• Aim of the task: Copy out the entries that come next, exactly.

Dataset entries:
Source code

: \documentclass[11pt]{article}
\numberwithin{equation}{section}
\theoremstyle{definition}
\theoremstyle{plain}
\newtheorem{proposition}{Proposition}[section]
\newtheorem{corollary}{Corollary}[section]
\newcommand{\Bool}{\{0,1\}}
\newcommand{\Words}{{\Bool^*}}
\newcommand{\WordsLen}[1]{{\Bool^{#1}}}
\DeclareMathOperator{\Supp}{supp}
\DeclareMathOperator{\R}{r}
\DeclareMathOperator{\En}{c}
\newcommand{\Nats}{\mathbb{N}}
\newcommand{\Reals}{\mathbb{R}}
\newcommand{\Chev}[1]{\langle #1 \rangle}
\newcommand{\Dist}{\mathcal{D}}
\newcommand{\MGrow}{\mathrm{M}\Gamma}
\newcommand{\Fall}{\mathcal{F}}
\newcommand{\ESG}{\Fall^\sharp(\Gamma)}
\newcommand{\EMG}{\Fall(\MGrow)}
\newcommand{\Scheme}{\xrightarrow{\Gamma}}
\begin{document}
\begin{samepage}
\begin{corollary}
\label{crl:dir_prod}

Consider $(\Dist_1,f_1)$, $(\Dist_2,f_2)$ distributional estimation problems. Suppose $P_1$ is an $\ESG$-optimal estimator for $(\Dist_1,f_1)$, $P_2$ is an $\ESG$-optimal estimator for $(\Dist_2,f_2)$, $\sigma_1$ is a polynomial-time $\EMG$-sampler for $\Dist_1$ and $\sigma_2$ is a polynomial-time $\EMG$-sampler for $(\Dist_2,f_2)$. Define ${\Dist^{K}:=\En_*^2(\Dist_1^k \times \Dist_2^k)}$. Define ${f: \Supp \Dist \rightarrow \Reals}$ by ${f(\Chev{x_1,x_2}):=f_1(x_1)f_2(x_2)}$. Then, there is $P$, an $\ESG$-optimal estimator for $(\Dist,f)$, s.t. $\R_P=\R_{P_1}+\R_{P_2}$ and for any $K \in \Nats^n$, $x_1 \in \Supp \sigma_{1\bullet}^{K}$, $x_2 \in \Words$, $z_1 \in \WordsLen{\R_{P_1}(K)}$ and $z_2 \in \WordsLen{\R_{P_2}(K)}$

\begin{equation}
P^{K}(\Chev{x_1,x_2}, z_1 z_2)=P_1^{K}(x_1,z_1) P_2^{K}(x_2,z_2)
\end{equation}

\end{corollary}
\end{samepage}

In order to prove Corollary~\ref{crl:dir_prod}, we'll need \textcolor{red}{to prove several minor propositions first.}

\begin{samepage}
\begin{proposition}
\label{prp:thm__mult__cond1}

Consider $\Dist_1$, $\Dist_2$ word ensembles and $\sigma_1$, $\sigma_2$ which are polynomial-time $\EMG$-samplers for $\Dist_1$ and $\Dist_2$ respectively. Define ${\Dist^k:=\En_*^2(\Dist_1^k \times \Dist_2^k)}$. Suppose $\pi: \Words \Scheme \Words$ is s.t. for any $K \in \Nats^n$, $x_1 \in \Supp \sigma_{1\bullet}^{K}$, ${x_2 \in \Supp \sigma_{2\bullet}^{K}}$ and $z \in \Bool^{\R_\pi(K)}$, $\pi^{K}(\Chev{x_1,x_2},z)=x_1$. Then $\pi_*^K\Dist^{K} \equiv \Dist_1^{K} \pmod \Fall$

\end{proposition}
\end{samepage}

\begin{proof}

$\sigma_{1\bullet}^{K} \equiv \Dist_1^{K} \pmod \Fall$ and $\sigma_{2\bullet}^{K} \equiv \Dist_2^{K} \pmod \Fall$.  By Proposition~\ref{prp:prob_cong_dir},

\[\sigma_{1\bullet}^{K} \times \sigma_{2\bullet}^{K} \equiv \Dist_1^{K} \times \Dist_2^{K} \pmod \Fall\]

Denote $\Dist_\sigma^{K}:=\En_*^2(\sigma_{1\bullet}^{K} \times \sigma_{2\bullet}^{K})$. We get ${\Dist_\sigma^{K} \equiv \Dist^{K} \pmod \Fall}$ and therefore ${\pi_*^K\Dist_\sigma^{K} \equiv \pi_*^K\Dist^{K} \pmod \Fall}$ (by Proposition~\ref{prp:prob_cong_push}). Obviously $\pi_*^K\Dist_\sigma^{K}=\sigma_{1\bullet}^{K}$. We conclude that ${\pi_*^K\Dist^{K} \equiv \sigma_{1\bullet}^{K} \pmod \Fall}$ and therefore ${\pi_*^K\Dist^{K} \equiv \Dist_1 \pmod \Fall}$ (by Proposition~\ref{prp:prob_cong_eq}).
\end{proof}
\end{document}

• Output for this exercise:
Source code

: \documentclass[11pt]{article}
\numberwithin{equation}{section}
\theoremstyle{definition}
\theoremstyle{plain}
\newtheorem{proposition}{Proposition}[section]
\newtheorem{corollary}{Corollary}[section]
\newcommand{\Bool}{\{0,1\}}
\newcommand{\Words}{{\Bool^*}}
\newcommand{\WordsLen}[1]{{\Bool^{#1}}}
\DeclareMathOperator{\Supp}{supp}
\DeclareMathOperator{\R}{r}
\DeclareMathOperator{\En}{c}
\newcommand{\Nats}{\mathbb{N}}
\newcommand{\Reals}{\mathbb{R}}
\newcommand{\Chev}[1]{\langle #1 \rangle}
\newcommand{\Dist}{\mathcal{D}}
\newcommand{\MGrow}{\mathrm{M}\Gamma}
\newcommand{\Fall}{\mathcal{F}}
\newcommand{\ESG}{\Fall^\sharp(\Gamma)}
\newcommand{\EMG}{\Fall(\MGrow)}
\newcommand{\Scheme}{\xrightarrow{\Gamma}}
\begin{document}
\begin{samepage}
\begin{corollary}
\label{crl:dir_prod}

Consider $(\Dist_1,f_1)$, $(\Dist_2,f_2)$ distributional estimation problems. Suppose $P_1$ is an $\ESG$-optimal estimator for $(\Dist_1,f_1)$, $P_2$ is an $\ESG$-optimal estimator for $(\Dist_2,f_2)$, $\sigma_1$ is a polynomial-time $\EMG$-sampler for $\Dist_1$ and $\sigma_2$ is a polynomial-time $\EMG$-sampler for $(\Dist_2,f_2)$. Define ${\Dist^{K}:=\En_*^2(\Dist_1^k \times \Dist_2^k)}$. Define ${f: \Supp \Dist \rightarrow \Reals}$ by ${f(\Chev{x_1,x_2}):=f_1(x_1)f_2(x_2)}$. Then, there is $P$, an $\ESG$-optimal estimator for $(\Dist,f)$, s.t. $\R_P=\R_{P_1}+\R_{P_2}$ and for any $K \in \Nats^n$, $x_1 \in \Supp \sigma_{1\bullet}^{K}$, $x_2 \in \Words$, $z_1 \in \WordsLen{\R_{P_1}(K)}$ and $z_2 \in \WordsLen{\R_{P_2}(K)}$

\begin{equation}
P^{K}(\Chev{x_1,x_2}, z_1 z_2)=P_1^{K}(x_1,z_1) P_2^{K}(x_2,z_2)
\end{equation}

\end{corollary}
\end{samepage}

In order to prove Corollary~\ref{crl:dir_prod}, we'll need \textcolor{red}{to prove several minor propositions first.}

\begin{samepage}
\begin{proposition}
\label{prp:thm__mult__cond1}

Consider $\Dist_1$, $\Dist_2$ word ensembles and $\sigma_1$, $\sigma_2$ which are polynomial-time $\EMG$-samplers for $\Dist_1$ and $\Dist_2$ respectively. Define ${\Dist^k:=\En_*^2(\Dist_1^k \times \Dist_2^k)}$. Suppose $\pi: \Words \Scheme \Words$ is s.t. for any $K \in \Nats^n$, $x_1 \in \Supp \sigma_{1\bullet}^{K}$, ${x_2 \in \Supp \sigma_{2\bullet}^{K}}$ and $z \in \Bool^{\R_\pi(K)}$, $\pi^{K}(\Chev{x_1,x_2},z)=x_1$. Then $\pi_*^K\Dist^{K} \equiv \Dist_1^{K} \pmod \Fall$

\end{proposition}
\end{samepage}

\begin{proof}

$\sigma_{1\bullet}^{K} \equiv \Dist_1^{K} \pmod \Fall$ and $\sigma_{2\bullet}^{K} \equiv \Dist_2^{K} \pmod \Fall$.  By Proposition~\ref{prp:prob_cong_dir},

\[\sigma_{1\bullet}^{K} \times \sigma_{2\bullet}^{K} \equiv \Dist_1^{K} \times \Dist_2^{K} \pmod \Fall\]

Denote $\Dist_\sigma^{K}:=\En_*^2(\sigma_{1\bullet}^{K} \times \sigma_{2\bullet}^{K})$. We get ${\Dist_\sigma^{K} \equiv \Dist^{K} \pmod \Fall}$ and therefore ${\pi_*^K\Dist_\sigma^{K} \equiv \pi_*^K\Dist^{K} \pmod \Fall}$ (by Proposition~\ref{prp:prob_cong_push}). Obviously $\pi_*^K\Dist_\sigma^{K}=\sigma_{1\bullet}^{K}$. We conclude that ${\pi_*^K\Dist^{K} \equiv \sigma_{1\bullet}^{K} \pmod \Fall}$ and therefore ${\pi_*^K\Dist^{K} \equiv \Dist_1 \pmod \Fall}$ (by Proposition~\ref{prp:prob_cong_eq}).
\end{proof}
\end{document}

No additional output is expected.